:: RECORDS ::
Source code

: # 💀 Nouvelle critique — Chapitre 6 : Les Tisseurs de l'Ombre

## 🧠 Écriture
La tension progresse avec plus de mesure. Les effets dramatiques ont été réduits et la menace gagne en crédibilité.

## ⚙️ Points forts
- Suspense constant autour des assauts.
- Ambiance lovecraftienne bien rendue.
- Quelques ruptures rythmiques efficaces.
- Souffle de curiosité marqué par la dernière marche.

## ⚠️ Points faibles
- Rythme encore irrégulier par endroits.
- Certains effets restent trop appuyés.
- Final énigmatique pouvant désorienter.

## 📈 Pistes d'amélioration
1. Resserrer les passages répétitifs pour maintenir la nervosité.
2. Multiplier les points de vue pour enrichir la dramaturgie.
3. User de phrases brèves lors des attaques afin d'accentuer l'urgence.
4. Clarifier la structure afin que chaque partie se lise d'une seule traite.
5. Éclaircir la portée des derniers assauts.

:: ASSIGNMENT ::
From the data, list each line in which the string "effets" appears.

:: THE ANSWER ::
La tension progresse avec plus de mesure. Les effets dramatiques ont été réduits et la menace gagne en crédibilité.
- Certains effets restent trop appuyés.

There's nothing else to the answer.